* Supplied material *
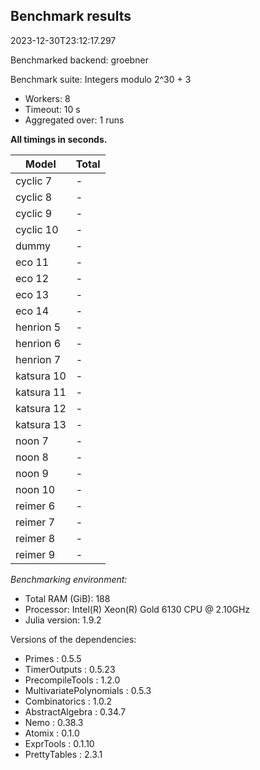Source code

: ## Benchmark results

2023-12-30T23:12:17.297

Benchmarked backend: groebner

Benchmark suite: Integers modulo 2^30 + 3

- Workers: 8
- Timeout: 10 s
- Aggregated over: 1 runs

**All timings in seconds.**

|Model|Total|
|-----|---|
|cyclic 7| - |
|cyclic 8| - |
|cyclic 9| - |
|cyclic 10| - |
|dummy| - |
|eco 11| - |
|eco 12| - |
|eco 13| - |
|eco 14| - |
|henrion 5| - |
|henrion 6| - |
|henrion 7| - |
|katsura 10| - |
|katsura 11| - |
|katsura 12| - |
|katsura 13| - |
|noon 7| - |
|noon 8| - |
|noon 9| - |
|noon 10| - |
|reimer 6| - |
|reimer 7| - |
|reimer 8| - |
|reimer 9| - |

*Benchmarking environment:*

* Total RAM (GiB): 188
* Processor: Intel(R) Xeon(R) Gold 6130 CPU @ 2.10GHz
* Julia version: 1.9.2

Versions of the dependencies:

* Primes : 0.5.5
* TimerOutputs : 0.5.23
* PrecompileTools : 1.2.0
* MultivariatePolynomials : 0.5.3
* Combinatorics : 1.0.2
* AbstractAlgebra : 0.34.7
* Nemo : 0.38.3
* Atomix : 0.1.0
* ExprTools : 0.1.10
* PrettyTables : 2.3.1
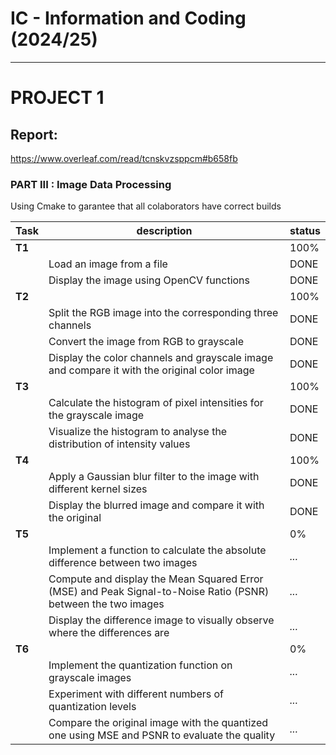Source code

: # IC - Information and Coding (2024/25)

---
# PROJECT 1 

## Report:
https://www.overleaf.com/read/tcnskvzsppcm#b658fb


### PART III : Image Data Processing
Using Cmake to garantee that all colaborators have correct builds

| Task              | description     | status          |
|-------------------|-----------------|-----------------|
| **T1** | | 100% |
|  | Load an image from a file | DONE |
| | Display the image using OpenCV functions | DONE |
| **T2** | | 100% |
| | Split the RGB image into the corresponding three channels |DONE |
| | Convert the image from RGB to grayscale | DONE |
| | Display the color channels and grayscale image and compare it with the original color image | DONE |
| **T3** | | 100% |
| | Calculate the histogram of pixel intensities for the grayscale image |DONE |
| | Visualize the histogram to analyse the distribution of intensity values | DONE |
| **T4** | | 100% |
| | Apply a Gaussian blur filter to the image with different kernel sizes | DONE |
| | Display the blurred image and compare it with the original | DONE |
| **T5** | | 0% |
| | Implement a function to calculate the absolute difference between two images | *...* |
| | Compute and display the Mean Squared Error (MSE) and Peak Signal-to-Noise Ratio (PSNR) between the two images | *...* |
| | Display the difference image to visually observe where the differences are | *...* |
| **T6** | | 0% |
| | Implement the quantization function on grayscale images | *...* |
| | Experiment with different numbers of quantization levels | *...* |
| | Compare the original image with the quantized one using MSE and PSNR to evaluate the quality | *...* |


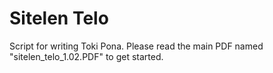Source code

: # Sitelen Telo

Script for writing Toki Pona. Please read the main PDF named "sitelen_telo_1.02.PDF" to get started.
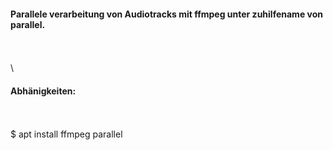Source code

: #### Parallele verarbeitung von Audiotracks mit ffmpeg unter zuhilfename von parallel.
\
\
\
#### Abhänigkeiten:
\
\
$ apt install ffmpeg parallel

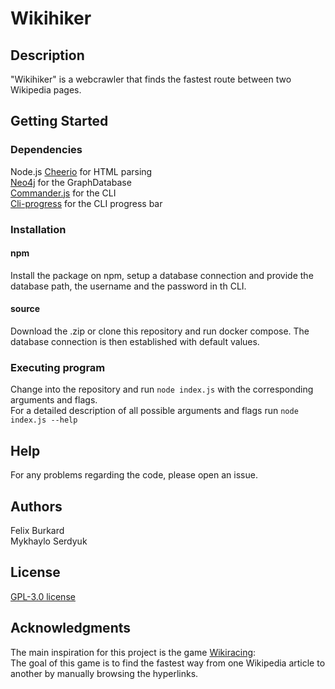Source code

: # Wikihiker

## Description

"Wikihiker" is a webcrawler that finds the fastest route between two Wikipedia pages.

## Getting Started

### Dependencies

Node.js
[Cheerio](https://cheerio.js.org/) for HTML parsing\
[Neo4j](https://neo4j.com/) for the GraphDatabase\
[Commander.js](https://github.com/tj/commander.js) for the CLI\
[Cli-progress](https://github.com/npkgz/cli-progress) for the CLI progress bar

### Installation

#### npm

Install the package on npm, setup a database connection and provide the database path, the username and the password in th CLI.

#### source

Download the .zip or clone this repository and run docker compose. The database connection is then established with default values.

### Executing program

Change into the repository and run `node index.js` with the corresponding arguments and flags.\
For a detailed description of all possible arguments and flags run `node index.js --help`

## Help

For any problems regarding the code, please open an issue.

## Authors

Felix Burkard\
Mykhaylo Serdyuk

## License

[GPL-3.0 license](https://github.com/ubeF/wikihiker/tree/main?tab=GPL-3.0-1-ov-file#readme)

## Acknowledgments

The main inspiration for this project is the game [Wikiracing](https://en.wikipedia.org/wiki/Wikiracing):\
The goal of this game is to find the fastest way from one Wikipedia article to another by manually browsing the hyperlinks.
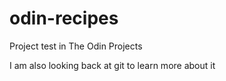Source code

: # odin-recipes
Project test in The Odin Projects

I am also looking back at git to learn more about it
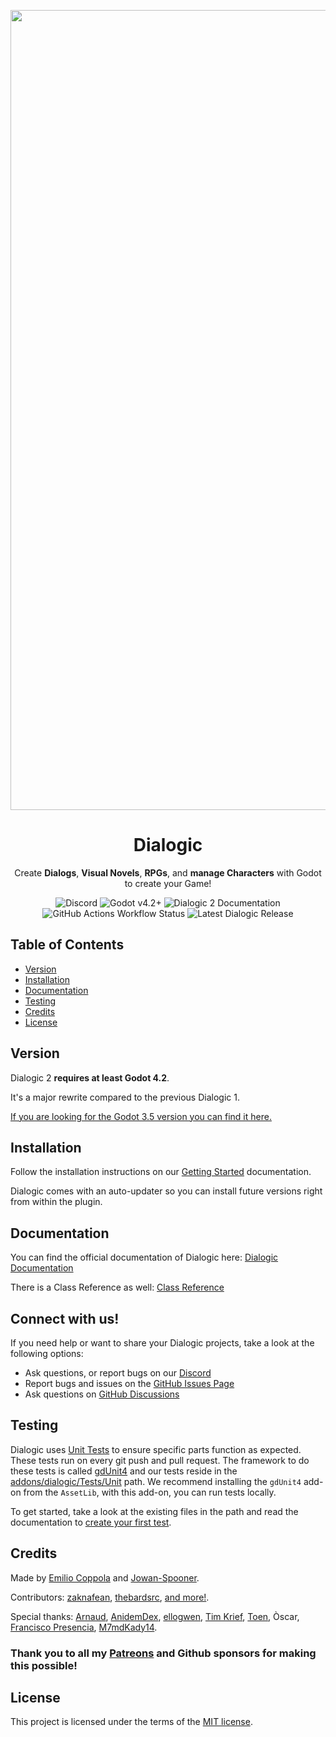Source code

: <p align="center">
  <img width="1280" alt="cover" src="https://user-images.githubusercontent.com/2206700/189457799-6327bab0-b085-4421-8640-6a18e395d17d.png">
</p>

<h1 align="center">Dialogic</h1>

<p align="center">
  Create <b>Dialogs</b>, <b>Visual Novels</b>, <b>RPGs</b>, and <b>manage Characters</b> with Godot to create your Game!
</p>

<p align="center">
  <a href="https://discord.gg/DjcDgDaTMe" target="_blank" style="text-decoration:none"><img alt="Discord" src="https://img.shields.io/discord/628713677239091231?logo=discord&labelColor=CFC9C8&color=646FA9"></a>
  <a href="https://godotengine.org/download/" target="_blank" style="text-decoration:none"><img alt="Godot v4.2+" src="https://img.shields.io/badge/Godot-v4.2+-%23478cbf?labelColor=CFC9C8&color=49A9B4" /></a>
  <a href="https://docs.dialogic.pro/introduction.html" target="_blank" style="text-decoration:none"><img alt="Dialogic 2 Documentation" src="https://img.shields.io/badge/documention-online-green?labelColor=CFC9C8&color=6BCD69"></a>
  <img alt="GitHub Actions Workflow Status" src="https://img.shields.io/github/actions/workflow/status/dialogic-godot/dialogic/unit_test.yml?labelColor=CFC9C8&color=DBDCB8">
  <img alt="Latest Dialogic Release" src="https://img.shields.io/github/v/release/dialogic-godot/dialogic?include_prereleases&labelColor=CFC9C8&color=CBA18C"> 
</p>

## Table of Contents
- [Version](#version)
- [Installation](#installation)
- [Documentation](#documentation)
- [Testing](#testing)
- [Credits](#credits)
- [License](#license)

## Version

Dialogic 2 **requires at least Godot 4.2**.

It's a major rewrite compared to the previous Dialogic 1.

[If you are looking for the Godot 3.5 version you can find it here.](https://github.com/dialogic-godot/dialogic/tree/dialogic-1)

## Installation
Follow the installation instructions on our [Getting Started](https://docs.dialogic.pro/getting-started.html#1-installation--activation) documentation.

Dialogic comes with an auto-updater so you can install future versions right from within the plugin.

## Documentation
You can find the official documentation of Dialogic here: [Dialogic Documentation](https://docs.dialogic.pro/)

There is a Class Reference as well: [Class Reference](https://docs.dialogic.pro/class_index.html)


## Connect with us!
If you need help or want to share your Dialogic projects, take a look at the following options:

- Ask questions, or report bugs on our [Discord](https://discord.gg/DjcDgDaTMe)
- Report bugs and issues on the [GitHub Issues Page](https://github.com/dialogic-godot/dialogic/issues)
- Ask questions on [GitHub Discussions](https://github.com/dialogic-godot/dialogic/discussions)

## Testing
Dialogic uses [Unit Tests](https://en.wikipedia.org/wiki/Unit_testing) to ensure specific parts function as expected. These tests run on every git push and pull request. The framework to do these tests is called [gdUnit4](https://github.com/MikeSchulze/gdUnit4) and our tests reside in the [addons/dialogic/Tests/Unit](https://github.com/dialogic-godot/dialogic/tree/main/addons/dialogic/Tests/Unit) path. We recommend installing the `gdUnit4` add-on from the `AssetLib`, with this add-on, you can run tests locally.

To get started, take a look at the existing files in the path and read the documentation to [create your first test](https://mikeschulze.github.io/gdUnit4/first_steps/firstTest/).

## Credits
Made by [Emilio Coppola](https://github.com/coppolaemilio) and [Jowan-Spooner](https://github.com/Jowan-Spooner).

Contributors: [zaknafean](https://github.com/zaknafean), [thebardsrc](https://github.com/thebardsrc), [and more!](https://github.com/dialogic-godot/dialogic/graphs/contributors).

Special thanks: [Arnaud](https://github.com/arnaudvergnet), [AnidemDex](https://github.com/AnidemDex), [ellogwen](https://github.com/ellogwen), [Tim Krief](https://github.com/timkrief), [Toen](https://twitter.com/ToenAndreMC), Òscar, [Francisco Presencia](https://francisco.io/), [M7mdKady14](https://github.com/M7mdKady14).

### Thank you to all my [Patreons](https://www.patreon.com/coppolaemilio) and Github sponsors for making this possible!

## License
This project is licensed under the terms of the [MIT license](https://github.com/dialogic-godot/dialogic/blob/main/LICENSE).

* Problem requirements *
Among the records above, repeat exactly the line with "- Timeout: 10 s", the line with "Versions of the", and every line in between, and only those.

* Result below *
- Timeout: 10 s
- Aggregated over: 1 runs

**All timings in seconds.**

|Model|Total|
|-----|---|
|cyclic 7| - |
|cyclic 8| - |
|cyclic 9| - |
|cyclic 10| - |
|dummy| - |
|eco 11| - |
|eco 12| - |
|eco 13| - |
|eco 14| - |
|henrion 5| - |
|henrion 6| - |
|henrion 7| - |
|katsura 10| - |
|katsura 11| - |
|katsura 12| - |
|katsura 13| - |
|noon 7| - |
|noon 8| - |
|noon 9| - |
|noon 10| - |
|reimer 6| - |
|reimer 7| - |
|reimer 8| - |
|reimer 9| - |

*Benchmarking environment:*

* Total RAM (GiB): 188
* Processor: Intel(R) Xeon(R) Gold 6130 CPU @ 2.10GHz
* Julia version: 1.9.2

Versions of the dependencies:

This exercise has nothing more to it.